I have never considered myself lucky because I have never considered anything which I have done or accomplished that extraordinary. Getting into Michigan seemed normal because all my friends before me had, landing a good internship as a sophomore seemed common because many of my friends did it as freshmen, singing at Hill felt standard because I had done it multiple times before. Yet, Saturday I felt lucky as I realized how extraordinary the opportunities I have had truly are.

For a type A who never slows down long enough to take a breath, this revelation only occurred because I was physically forced to stand still, not talk, and be “unproductive” for an hour. So my request to you is to do the same. Unplug. Ditch the phone, laptop, tablet, whatever it is that keeps you connected and take a moment to smell the roses, hear the music and realize how incredibly lucky you are to be living your life.

Fashion a la Polar Vortex

I feel like if I were to remember one thing about 2014 it wouldn’t be me finishing my thesis (GODDESS PLEASE LET ME), graduating, travelling, whatever . . . it would be surviving not only the first polar vortex but the second one.

The first day since ‘78 that the University of Michigan has cancelled classes. We all know this but BOOM. This is/was exciting. I had a four day weekend. I went out on a Monday.

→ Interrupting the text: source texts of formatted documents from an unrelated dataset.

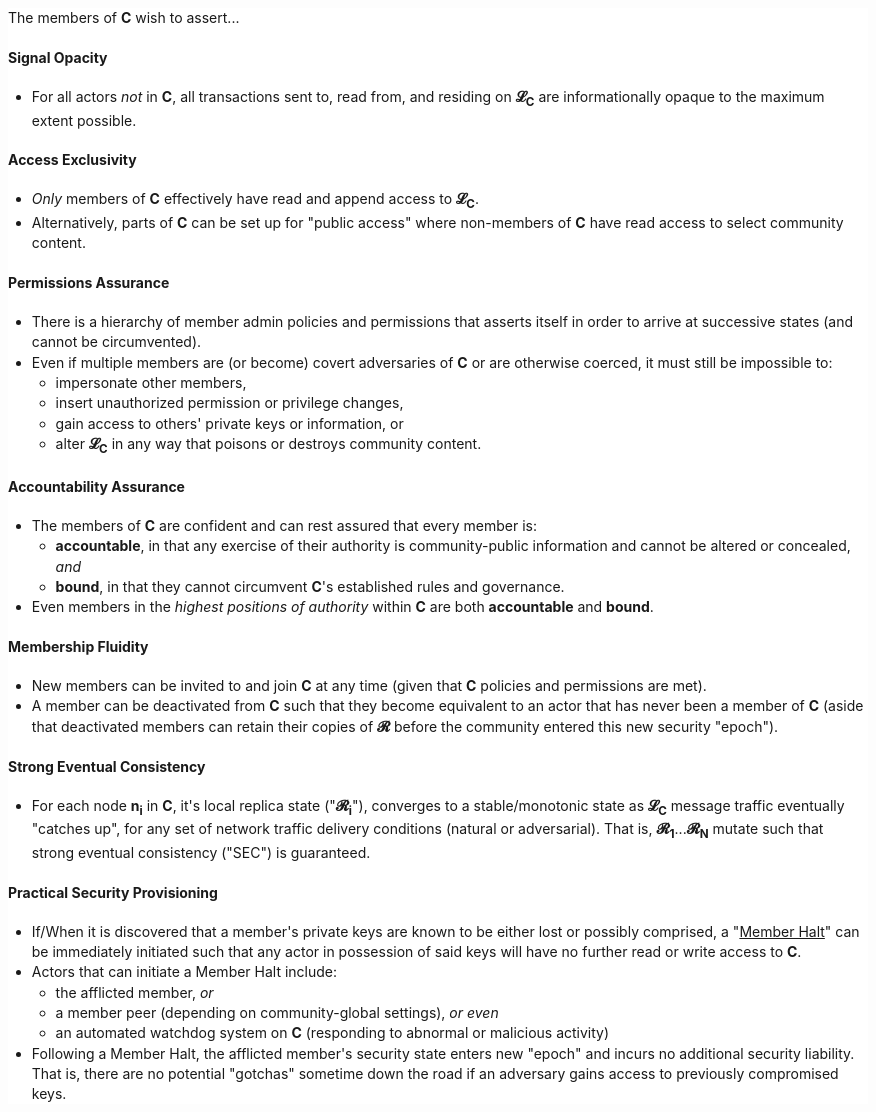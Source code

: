 The members of **C** wish to assert...

#### Signal Opacity
- For all actors _not_ in **C**, all transactions sent to, read from, and residing on **𝓛<sub>C</sub>** are informationally opaque to the maximum extent possible.

#### Access Exclusivity
- _Only_ members of **C** effectively have read and append access to **𝓛<sub>C</sub>**.
- Alternatively, parts of **C** can be set up for "public access" where non-members of **C** have read access to select community content.

#### Permissions Assurance
- There is a hierarchy of member admin policies and permissions that asserts itself in order to arrive at successive states (and cannot be circumvented).
- Even if multiple members are (or become) covert adversaries of **C** or are otherwise coerced, it must still be impossible to: 
    - impersonate other members, 
    - insert unauthorized permission or privilege changes, 
    - gain access to others' private keys or information, or 
    - alter **𝓛<sub>C</sub>** in any way that poisons or destroys community content.

#### Accountability Assurance
- The members of **C** are confident and can rest assured that every member is:
    - **accountable**, in that any exercise of their authority is community-public information and cannot be altered or concealed, _and_
    - **bound**, in that they cannot circumvent **C**'s established rules and governance.
- Even members in the _highest positions of authority_ within **C** are both **accountable** and **bound**.

#### Membership Fluidity
- New members can be invited to and join **C** at any time (given that **C** policies and permissions are met).
- A member can be deactivated from **C** such that they become equivalent to an actor that has never been a member of **C** (aside that deactivated members can retain their copies of **𝓡** before the community entered this new security "epoch").

#### Strong Eventual Consistency
- For each node **n<sub>i</sub>** in **C**, it's local replica state ("**𝓡<sub>i</sub>**"), converges to a stable/monotonic state as **𝓛<sub>C</sub>** message traffic eventually "catches up", for any set of network traffic delivery conditions (natural or adversarial). That is, **𝓡<sub>1</sub>**...**𝓡<sub>N</sub>** mutate such that strong eventual consistency ("SEC") is guaranteed.  

#### Practical Security Provisioning
- If/When it is discovered that a member's private keys are known to be either lost or possibly comprised, a "[Member Halt](#member-halt)" can be immediately initiated such that any actor in possession of said keys will have no further read or write access to **C**.
- Actors that can initiate a Member Halt include:
   - the afflicted member, _or_
   - a member peer (depending on community-global settings), _or even_
   - an automated watchdog system on **C** (responding to abnormal or malicious activity)
- Following a Member Halt, the afflicted member's security state enters new "epoch" and incurs no additional security liability.  That is, there are no potential "gotchas" sometime down the road if an adversary gains access to previously compromised keys.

Besides these obvious points, however, there are some other things that I cannot get out of my mind: snow/cold/chill protective outfits. In short, people’s clothing is heinous. I am (not) some queen heckling on the side of the road, but people have gone absolutely off the cliff.

1. It is -40 degrees.
I have been sick for months, and just got sick again. I’m feeling better but I know I need to cover my mouth. I have maroon skinny jeans on, a maroon winter coat with fake fur, I have a maroon baseball cap on with accompanying scarf and red headphones-as-ear-muffs. I have layers of glasses to protect my eyes and gloves on gloves on gloves. And then someone jogs by me in a spandex body suit and that’s it. And then someone saunters back from the gym in shorts. And then I see someone model walk with their coat WIDE OPEN as they cross the street. I don’t know who ya’ll are but I’m judging you. You might feel like you can stand the cold but your frozen flesh-skin-ice and I think differently. I try so hard not to judge or shame people for what they do or do not wear (because really why should I) BUT ITS SO DAMN COLD I GET COLDER JUST LOOKING AT YOU.

2. It is 30 degrees.
I’m healthy and have stopped putting a scarf over my face, and so people now walk on the same side of the road as me and don’t point as I walk down the sidewalk at them (apparently I look intimidating or eccentric as all get out). I have a reasonable amount of clothing on (basically the same thing as the -40 degree weather but this time I’m less hunched over and I might be singing/breathing the cool air in). And then someone walks by in a 7-layer black body suit and a yellow neon hat pulled OVER THEIR EYES. Hello?

3. It is 0 degrees.
It’s 11:30 at night and I leave my coat in the car; I have just arrived in Ypsi for the drag show. I start to run down the road at full speed in my skinny jeans, polka-dot top, necklace flying up and hitting my face, both hands on the hair to protect it from frizzing out . . . and then I slip. I’m screaming now, full volume, as onlookers, wrapped up in 15 layers, point at the disheveled queer sliding his way into the bar. We all can’t be winners.

The Polar Vortex has come and gone and come again. Each time we are surprised and we cope differently. But one thing remains constant: no one knows how to dress when its negative-you’re-going-to-die-temperature. And that is a subtle art of surviving in Michigan. Because at least if you’re frozen, you can still be one hot mess.